Your assignment:
Extract each line from the entries below that has the string "texorpdfstring" in it.
++++++++++
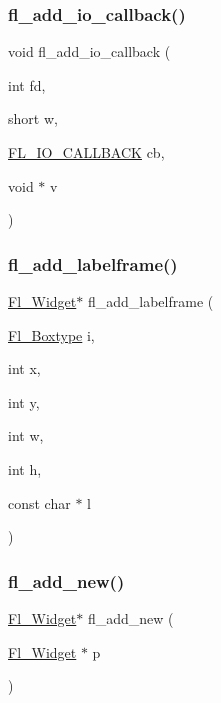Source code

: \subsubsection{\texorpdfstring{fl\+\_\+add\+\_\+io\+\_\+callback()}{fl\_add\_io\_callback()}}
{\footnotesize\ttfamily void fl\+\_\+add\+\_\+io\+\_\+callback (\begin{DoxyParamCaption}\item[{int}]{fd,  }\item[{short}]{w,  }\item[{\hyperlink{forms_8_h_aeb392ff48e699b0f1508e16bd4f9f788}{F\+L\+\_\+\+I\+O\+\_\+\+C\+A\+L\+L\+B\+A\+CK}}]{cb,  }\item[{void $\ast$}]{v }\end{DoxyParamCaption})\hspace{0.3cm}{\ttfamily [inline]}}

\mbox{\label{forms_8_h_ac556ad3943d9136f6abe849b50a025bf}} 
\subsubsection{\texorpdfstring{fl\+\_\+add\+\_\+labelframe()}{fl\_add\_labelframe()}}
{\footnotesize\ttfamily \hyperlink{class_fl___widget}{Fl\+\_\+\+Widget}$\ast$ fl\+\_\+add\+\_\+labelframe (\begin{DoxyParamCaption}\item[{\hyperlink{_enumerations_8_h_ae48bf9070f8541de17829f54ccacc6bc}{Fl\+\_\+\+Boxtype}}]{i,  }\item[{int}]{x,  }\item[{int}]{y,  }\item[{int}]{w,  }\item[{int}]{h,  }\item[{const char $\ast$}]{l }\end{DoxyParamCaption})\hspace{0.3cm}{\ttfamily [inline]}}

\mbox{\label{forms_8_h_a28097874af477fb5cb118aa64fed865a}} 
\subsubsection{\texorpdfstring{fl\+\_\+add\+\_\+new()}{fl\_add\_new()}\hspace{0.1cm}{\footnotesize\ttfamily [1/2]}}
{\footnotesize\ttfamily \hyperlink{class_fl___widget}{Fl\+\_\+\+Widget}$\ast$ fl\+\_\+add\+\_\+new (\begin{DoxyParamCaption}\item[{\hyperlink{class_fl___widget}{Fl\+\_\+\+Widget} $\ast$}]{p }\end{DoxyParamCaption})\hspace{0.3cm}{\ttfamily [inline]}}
++++++++++
Your response:
: \subsubsection{\texorpdfstring{fl\+\_\+add\+\_\+io\+\_\+callback()}{fl\_add\_io\_callback()}}
\subsubsection{\texorpdfstring{fl\+\_\+add\+\_\+labelframe()}{fl\_add\_labelframe()}}
\subsubsection{\texorpdfstring{fl\+\_\+add\+\_\+new()}{fl\_add\_new()}\hspace{0.1cm}{\footnotesize\ttfamily [1/2]}}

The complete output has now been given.